It’s been so long since news was news that most people, including the tech world, wouldn’t know news if it bit them. But what you’re advocating is just another layer of arrogance that has certainly been a constant theme in the tech world since StartUp got its label.
Then, we can all spend every waking hour being talked to by talking heads to have an “image” to protect, and a bank account to fill, and openings in their Day Planners for invites onto CNN so they can add “news consultant” to the ends of their titles.
Blogging, tweeting, and endless personality-drive editorials are not news. Their exercises in self-perpetuation.

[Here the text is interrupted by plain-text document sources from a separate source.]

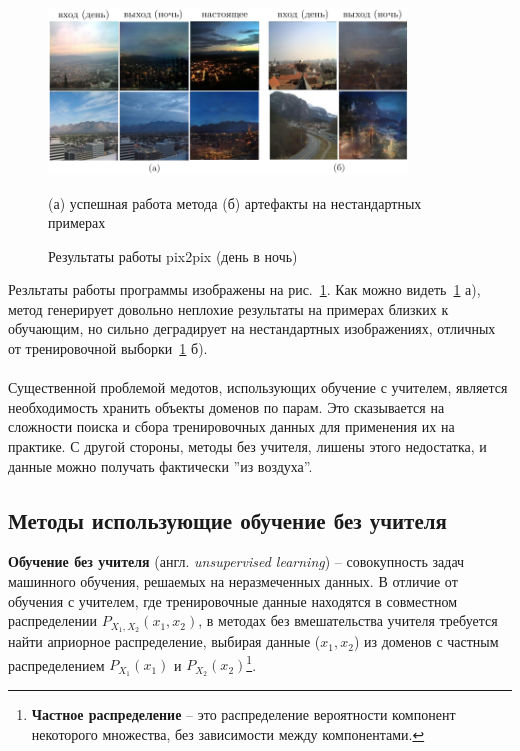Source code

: \documentclass[11pt,a4paper]{extarticle}
\begin{document}
			\begin{figure}[ht]
				\centering
				\includegraphics[width=0.85\textwidth]{img/pix2pix_res}
				\caption{Результаты работы pix2pix (день в ночь)}{
					\small{
					(а) успешная работа метода
					(б) артефакты на нестандартных примерах
				}}
				\label{pic:pix2pix_results}
			\end{figure}
			\noindent
			Резльтаты работы программы изображены на рис.~\ref{pic:pix2pix_results}.
			Как можно видеть~\ref{pic:pix2pix_results} а), метод генерирует довольно неплохие результаты на примерах близких к обучающим,
			но сильно деградирует на нестандартных изображениях, отличных от тренировочной выборки~\ref{pic:pix2pix_results} б). 
			\\\\Существенной проблемой медотов, использующих обучение с учителем, является необходимость хранить объекты доменов по парам.
			Это сказывается на сложности поиска и сбора тренировочных данных для применения их на практике.
			С другой стороны, методы без учителя, лишены этого недостатка, и данные можно получать фактически ''из воздуха''.
			
			
	\subsection{Методы использующие обучение без учителя}

		\textbf{Обучение без учителя} (англ. \textit{unsupervised learning}) -- совокупность задач машинного обучения, решаемых на неразмеченных данных.
		В отличие от обучения с учителем, где тренировочные данные находятся в совместном распределении \(P_{X_{1},X_{2}}(x_{1},x_{2})\), в методах без вмешательства учителя требуется
		найти априорное распределение, выбирая данные (\(x_{1},x_{2}\)) из доменов с частным распределением \(P_{X_{1}}(x_{1})\) и  \(P_{X_{2}}(x_{2})\)\footnote{
			\textbf{Частное распределение} -- это распределение вероятности компонент некоторого множества, без зависимости между компонентами.
		}.
\end{document}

“Blogging, tweeting, and endless personality-drive editorials are not news. Their exercises in self-perpetuation.”
Spoken like someone who has never used Twitter.
Assumptions that mirror the underlying issue that personality trumps all means that if you aren’t jumping on the next social networking trend, you aren’t cool enough to exist. “Never use twitter (blog, facebook, youtube) is a simple insult thrown out at the expense of the simple fact that, if it has no real personal or business value, then why waste the time? Trends are trends because they’re trends. And jumping on every trend that comes along leads to enough confusion that no one can see the other side of the street.
Nancy, I totally understand where you’re coming from. I think a good journalist knows how to report on a story and not make it about them. With that said, I don’t think it’s impossible for a journalist to engage in internet conversation via twitter,facebook,blogging,etc and also report the news in a reputable and reliable way. Afterall, isn’t that what makes our world so great… the conversation? My attitude is this, here’s the story, here are the facts, now let’s discuss. I am the person who delivers the facts but I also need to be the person who helps to facilitate the conversation.
Bingo, Kirk. The public smart enough to see us in different roles/facets. I do that all the time at our Website, almost daring folks to find bias in the articles I write, and going light but not completely silent on opinions as I moderate (babysit/ring master with whip and chair) the usually anonymous article comments – a thriving online community.
Great article!
I think there is a need to distinguish between ‘journalism’ and ‘mediaism’. Journalism is more research oriented and content rich. ‘Mediaism’ is more like marketing news platforms, be it electornic or print. ‘Mediaism’ allows diverse interpretations of the journalistic outpour and thus has an existential dependence on it.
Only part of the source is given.